▶ [Problem to solve]
Extract the records in full, leaving every picture out.

Recorded data
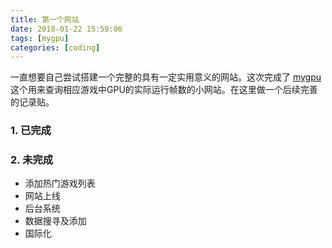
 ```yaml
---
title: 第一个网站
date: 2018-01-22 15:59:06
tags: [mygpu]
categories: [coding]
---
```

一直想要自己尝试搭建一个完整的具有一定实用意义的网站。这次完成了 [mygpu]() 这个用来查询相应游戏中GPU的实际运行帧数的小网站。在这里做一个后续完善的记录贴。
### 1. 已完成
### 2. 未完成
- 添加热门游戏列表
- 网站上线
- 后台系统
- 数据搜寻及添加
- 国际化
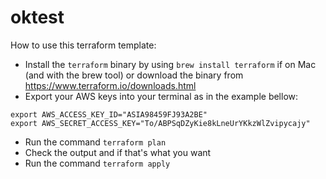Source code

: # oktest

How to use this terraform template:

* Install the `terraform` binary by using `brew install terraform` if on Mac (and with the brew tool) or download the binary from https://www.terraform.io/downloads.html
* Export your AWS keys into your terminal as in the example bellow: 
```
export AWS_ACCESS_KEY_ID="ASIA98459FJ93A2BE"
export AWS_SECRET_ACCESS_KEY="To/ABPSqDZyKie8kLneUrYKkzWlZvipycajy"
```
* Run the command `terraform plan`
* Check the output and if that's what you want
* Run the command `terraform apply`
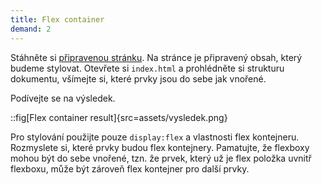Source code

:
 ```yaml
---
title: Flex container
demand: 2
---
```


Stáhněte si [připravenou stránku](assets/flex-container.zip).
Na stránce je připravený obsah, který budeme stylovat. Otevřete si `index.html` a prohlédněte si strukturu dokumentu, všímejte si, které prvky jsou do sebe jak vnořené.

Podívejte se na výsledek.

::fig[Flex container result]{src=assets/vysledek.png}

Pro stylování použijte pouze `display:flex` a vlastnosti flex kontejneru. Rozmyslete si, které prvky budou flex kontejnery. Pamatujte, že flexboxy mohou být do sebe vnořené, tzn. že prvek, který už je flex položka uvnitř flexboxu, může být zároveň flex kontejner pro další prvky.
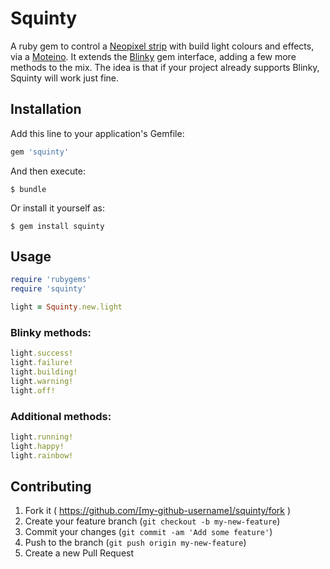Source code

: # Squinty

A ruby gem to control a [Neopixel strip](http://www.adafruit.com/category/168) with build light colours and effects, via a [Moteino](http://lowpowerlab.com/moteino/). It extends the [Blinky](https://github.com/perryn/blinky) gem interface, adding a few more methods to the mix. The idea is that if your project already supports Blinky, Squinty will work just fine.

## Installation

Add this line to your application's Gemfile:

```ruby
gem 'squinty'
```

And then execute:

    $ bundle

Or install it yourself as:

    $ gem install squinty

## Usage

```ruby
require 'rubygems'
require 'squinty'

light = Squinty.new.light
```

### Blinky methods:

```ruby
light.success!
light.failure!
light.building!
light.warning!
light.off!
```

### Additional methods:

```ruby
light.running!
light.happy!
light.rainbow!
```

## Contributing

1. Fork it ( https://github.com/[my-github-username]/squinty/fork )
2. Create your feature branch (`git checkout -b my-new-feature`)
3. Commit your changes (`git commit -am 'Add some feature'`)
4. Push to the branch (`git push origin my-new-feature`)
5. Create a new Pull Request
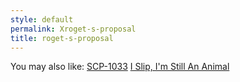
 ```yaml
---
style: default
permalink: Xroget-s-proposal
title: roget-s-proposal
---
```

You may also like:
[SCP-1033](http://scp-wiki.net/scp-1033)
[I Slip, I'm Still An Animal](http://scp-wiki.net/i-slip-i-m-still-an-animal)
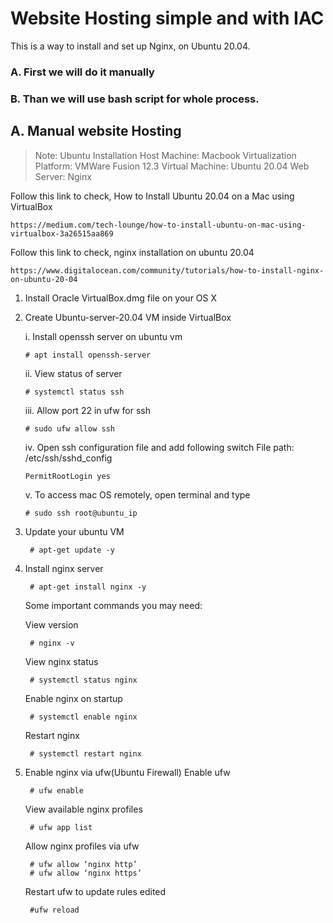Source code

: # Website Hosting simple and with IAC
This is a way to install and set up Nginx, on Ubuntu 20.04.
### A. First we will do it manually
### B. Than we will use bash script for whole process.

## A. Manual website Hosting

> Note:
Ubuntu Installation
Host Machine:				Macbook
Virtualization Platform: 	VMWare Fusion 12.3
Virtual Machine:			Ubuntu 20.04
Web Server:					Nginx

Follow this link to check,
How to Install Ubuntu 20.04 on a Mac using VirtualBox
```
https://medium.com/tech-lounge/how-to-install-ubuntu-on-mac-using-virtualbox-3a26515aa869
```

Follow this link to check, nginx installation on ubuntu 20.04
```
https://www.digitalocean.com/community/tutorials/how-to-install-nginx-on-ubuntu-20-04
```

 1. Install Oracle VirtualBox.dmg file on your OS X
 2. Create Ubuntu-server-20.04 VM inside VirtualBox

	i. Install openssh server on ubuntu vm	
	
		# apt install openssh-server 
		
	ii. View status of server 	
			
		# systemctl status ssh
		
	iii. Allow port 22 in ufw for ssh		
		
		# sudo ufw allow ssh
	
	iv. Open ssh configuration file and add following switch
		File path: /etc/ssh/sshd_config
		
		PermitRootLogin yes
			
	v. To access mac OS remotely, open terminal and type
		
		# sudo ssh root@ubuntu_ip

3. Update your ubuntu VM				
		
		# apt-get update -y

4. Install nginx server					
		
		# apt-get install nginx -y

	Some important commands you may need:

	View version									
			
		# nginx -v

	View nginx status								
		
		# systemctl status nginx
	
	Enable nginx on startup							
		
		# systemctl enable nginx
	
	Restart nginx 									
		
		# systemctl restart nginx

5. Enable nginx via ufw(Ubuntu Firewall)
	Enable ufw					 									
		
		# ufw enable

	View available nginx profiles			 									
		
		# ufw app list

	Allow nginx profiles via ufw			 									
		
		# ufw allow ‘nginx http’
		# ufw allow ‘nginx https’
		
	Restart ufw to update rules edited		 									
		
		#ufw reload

▶ [Solution for this exercise]
 ```yaml
---
title: 第一个网站
date: 2018-01-22 15:59:06
tags: [mygpu]
categories: [coding]
---
```

一直想要自己尝试搭建一个完整的具有一定实用意义的网站。这次完成了 [mygpu]() 这个用来查询相应游戏中GPU的实际运行帧数的小网站。在这里做一个后续完善的记录贴。
### 1. 已完成
### 2. 未完成
- 添加热门游戏列表
- 网站上线
- 后台系统
- 数据搜寻及添加
- 国际化
Source code

: # oktest

How to use this terraform template:

* Install the `terraform` binary by using `brew install terraform` if on Mac (and with the brew tool) or download the binary from https://www.terraform.io/downloads.html
* Export your AWS keys into your terminal as in the example bellow: 
```
export AWS_ACCESS_KEY_ID="ASIA98459FJ93A2BE"
export AWS_SECRET_ACCESS_KEY="To/ABPSqDZyKie8kLneUrYKkzWlZvipycajy"
```
* Run the command `terraform plan`
* Check the output and if that's what you want
* Run the command `terraform apply`
Source code

:
 ```yaml
---
title: Flex container
demand: 2
---
```


Stáhněte si [připravenou stránku](assets/flex-container.zip).
Na stránce je připravený obsah, který budeme stylovat. Otevřete si `index.html` a prohlédněte si strukturu dokumentu, všímejte si, které prvky jsou do sebe jak vnořené.

Podívejte se na výsledek.

::fig[Flex container result]{src=assets/vysledek.png}

Pro stylování použijte pouze `display:flex` a vlastnosti flex kontejneru. Rozmyslete si, které prvky budou flex kontejnery. Pamatujte, že flexboxy mohou být do sebe vnořené, tzn. že prvek, který už je flex položka uvnitř flexboxu, může být zároveň flex kontejner pro další prvky.
Source code

: # Squinty

A ruby gem to control a [Neopixel strip](http://www.adafruit.com/category/168) with build light colours and effects, via a [Moteino](http://lowpowerlab.com/moteino/). It extends the [Blinky](https://github.com/perryn/blinky) gem interface, adding a few more methods to the mix. The idea is that if your project already supports Blinky, Squinty will work just fine.

## Installation

Add this line to your application's Gemfile:

```ruby
gem 'squinty'
```

And then execute:

    $ bundle

Or install it yourself as:

    $ gem install squinty

## Usage

```ruby
require 'rubygems'
require 'squinty'

light = Squinty.new.light
```

### Blinky methods:

```ruby
light.success!
light.failure!
light.building!
light.warning!
light.off!
```

### Additional methods:

```ruby
light.running!
light.happy!
light.rainbow!
```

## Contributing

1. Fork it ( https://github.com/[my-github-username]/squinty/fork )
2. Create your feature branch (`git checkout -b my-new-feature`)
3. Commit your changes (`git commit -am 'Add some feature'`)
4. Push to the branch (`git push origin my-new-feature`)
5. Create a new Pull Request
 ```yaml
---
style: default
permalink: Xroget-s-proposal
title: roget-s-proposal
---
```

You may also like:
[SCP-1033](http://scp-wiki.net/scp-1033)
[I Slip, I'm Still An Animal](http://scp-wiki.net/i-slip-i-m-still-an-animal)
Source code

: # Website Hosting simple and with IAC
This is a way to install and set up Nginx, on Ubuntu 20.04.
### A. First we will do it manually
### B. Than we will use bash script for whole process.

## A. Manual website Hosting

> Note:
Ubuntu Installation
Host Machine:				Macbook
Virtualization Platform: 	VMWare Fusion 12.3
Virtual Machine:			Ubuntu 20.04
Web Server:					Nginx

Follow this link to check,
How to Install Ubuntu 20.04 on a Mac using VirtualBox
```
https://medium.com/tech-lounge/how-to-install-ubuntu-on-mac-using-virtualbox-3a26515aa869
```

Follow this link to check, nginx installation on ubuntu 20.04
```
https://www.digitalocean.com/community/tutorials/how-to-install-nginx-on-ubuntu-20-04
```

 1. Install Oracle VirtualBox.dmg file on your OS X
 2. Create Ubuntu-server-20.04 VM inside VirtualBox

	i. Install openssh server on ubuntu vm	
	
		# apt install openssh-server 
		
	ii. View status of server 	
			
		# systemctl status ssh
		
	iii. Allow port 22 in ufw for ssh		
		
		# sudo ufw allow ssh
	
	iv. Open ssh configuration file and add following switch
		File path: /etc/ssh/sshd_config
		
		PermitRootLogin yes
			
	v. To access mac OS remotely, open terminal and type
		
		# sudo ssh root@ubuntu_ip

3. Update your ubuntu VM				
		
		# apt-get update -y

4. Install nginx server					
		
		# apt-get install nginx -y

	Some important commands you may need:

	View version									
			
		# nginx -v

	View nginx status								
		
		# systemctl status nginx
	
	Enable nginx on startup							
		
		# systemctl enable nginx
	
	Restart nginx 									
		
		# systemctl restart nginx

5. Enable nginx via ufw(Ubuntu Firewall)
	Enable ufw					 									
		
		# ufw enable

	View available nginx profiles			 									
		
		# ufw app list

	Allow nginx profiles via ufw			 									
		
		# ufw allow ‘nginx http’
		# ufw allow ‘nginx https’
		
	Restart ufw to update rules edited		 									
		
		#ufw reload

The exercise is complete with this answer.